» **EXERCISE PROMPT**
Write out all of the entries that follow, word for word, but skip the pictures.

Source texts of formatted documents
=======

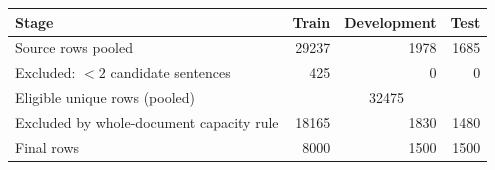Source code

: \begin{tabular}{lrrr}
\toprule
Stage & Train & Development & Test \\
\midrule
Source rows pooled & 29237 & 1978 & 1685 \\
Excluded: $<2$ candidate sentences & 425 & 0 & 0 \\
Eligible unique rows (pooled) & \multicolumn{3}{c}{32475} \\
Excluded by whole-document capacity rule & 18165 & 1830 & 1480 \\
Final rows & 8000 & 1500 & 1500 \\
\bottomrule
\end{tabular}
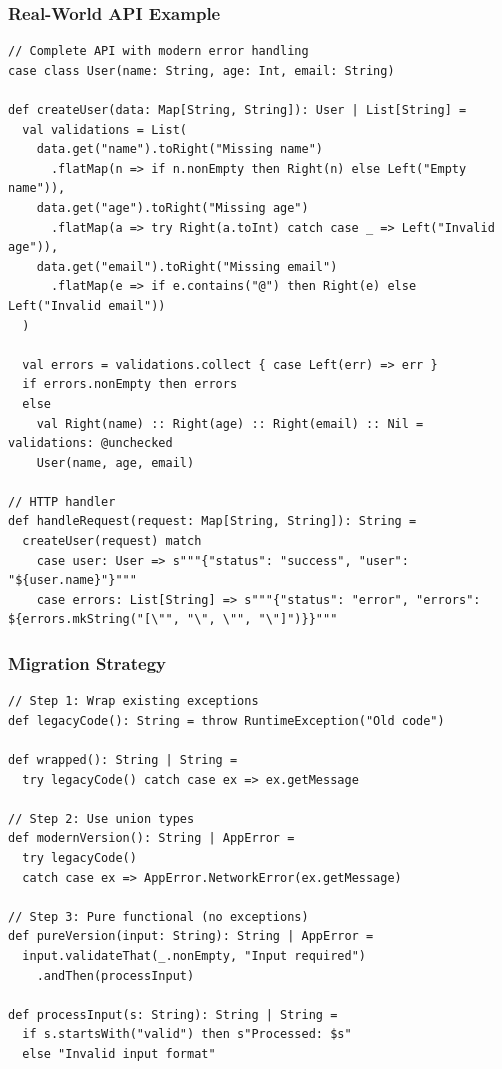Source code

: \documentclass{beamer}
\begin{document}
\begin{frame}[fragile]
\frametitle{Real-World API Example}

\begin{lstlisting}[style=scalaStyle]
// Complete API with modern error handling
case class User(name: String, age: Int, email: String)

def createUser(data: Map[String, String]): User | List[String] =
  val validations = List(
    data.get("name").toRight("Missing name")
      .flatMap(n => if n.nonEmpty then Right(n) else Left("Empty name")),
    data.get("age").toRight("Missing age")
      .flatMap(a => try Right(a.toInt) catch case _ => Left("Invalid age")),
    data.get("email").toRight("Missing email")
      .flatMap(e => if e.contains("@") then Right(e) else Left("Invalid email"))
  )

  val errors = validations.collect { case Left(err) => err }
  if errors.nonEmpty then errors
  else 
    val Right(name) :: Right(age) :: Right(email) :: Nil = validations: @unchecked
    User(name, age, email)

// HTTP handler
def handleRequest(request: Map[String, String]): String =
  createUser(request) match
    case user: User => s"""{"status": "success", "user": "${user.name}"}"""
    case errors: List[String] => s"""{"status": "error", "errors": ${errors.mkString("[\"", "\", \"", "\"]")}}"""
\end{lstlisting}

\end{frame}

\begin{frame}[fragile]
\frametitle{Migration Strategy}

\begin{lstlisting}[style=scalaStyle]
// Step 1: Wrap existing exceptions
def legacyCode(): String = throw RuntimeException("Old code")

def wrapped(): String | String = 
  try legacyCode() catch case ex => ex.getMessage

// Step 2: Use union types
def modernVersion(): String | AppError =
  try legacyCode() 
  catch case ex => AppError.NetworkError(ex.getMessage)

// Step 3: Pure functional (no exceptions)
def pureVersion(input: String): String | AppError =
  input.validateThat(_.nonEmpty, "Input required")
    .andThen(processInput)

def processInput(s: String): String | String = 
  if s.startsWith("valid") then s"Processed: $s"
  else "Invalid input format"
\end{lstlisting}

\end{frame}
\end{document}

=======

» **RESPONSE**
Source code

: \begin{tabular}{lrrr}
\toprule
Stage & Train & Development & Test \\
\midrule
Source rows pooled & 29237 & 1978 & 1685 \\
Excluded: $<2$ candidate sentences & 425 & 0 & 0 \\
Eligible unique rows (pooled) & \multicolumn{3}{c}{32475} \\
Excluded by whole-document capacity rule & 18165 & 1830 & 1480 \\
Final rows & 8000 & 1500 & 1500 \\
\bottomrule
\end{tabular}
Source code

: \documentclass{beamer}
\begin{document}
\begin{frame}[fragile]
\frametitle{Real-World API Example}

\begin{lstlisting}[style=scalaStyle]
// Complete API with modern error handling
case class User(name: String, age: Int, email: String)

def createUser(data: Map[String, String]): User | List[String] =
  val validations = List(
    data.get("name").toRight("Missing name")
      .flatMap(n => if n.nonEmpty then Right(n) else Left("Empty name")),
    data.get("age").toRight("Missing age")
      .flatMap(a => try Right(a.toInt) catch case _ => Left("Invalid age")),
    data.get("email").toRight("Missing email")
      .flatMap(e => if e.contains("@") then Right(e) else Left("Invalid email"))
  )

  val errors = validations.collect { case Left(err) => err }
  if errors.nonEmpty then errors
  else 
    val Right(name) :: Right(age) :: Right(email) :: Nil = validations: @unchecked
    User(name, age, email)

// HTTP handler
def handleRequest(request: Map[String, String]): String =
  createUser(request) match
    case user: User => s"""{"status": "success", "user": "${user.name}"}"""
    case errors: List[String] => s"""{"status": "error", "errors": ${errors.mkString("[\"", "\", \"", "\"]")}}"""
\end{lstlisting}

\end{frame}

\begin{frame}[fragile]
\frametitle{Migration Strategy}

\begin{lstlisting}[style=scalaStyle]
// Step 1: Wrap existing exceptions
def legacyCode(): String = throw RuntimeException("Old code")

def wrapped(): String | String = 
  try legacyCode() catch case ex => ex.getMessage

// Step 2: Use union types
def modernVersion(): String | AppError =
  try legacyCode() 
  catch case ex => AppError.NetworkError(ex.getMessage)

// Step 3: Pure functional (no exceptions)
def pureVersion(input: String): String | AppError =
  input.validateThat(_.nonEmpty, "Input required")
    .andThen(processInput)

def processInput(s: String): String | String = 
  if s.startsWith("valid") then s"Processed: $s"
  else "Invalid input format"
\end{lstlisting}

\end{frame}
\end{document}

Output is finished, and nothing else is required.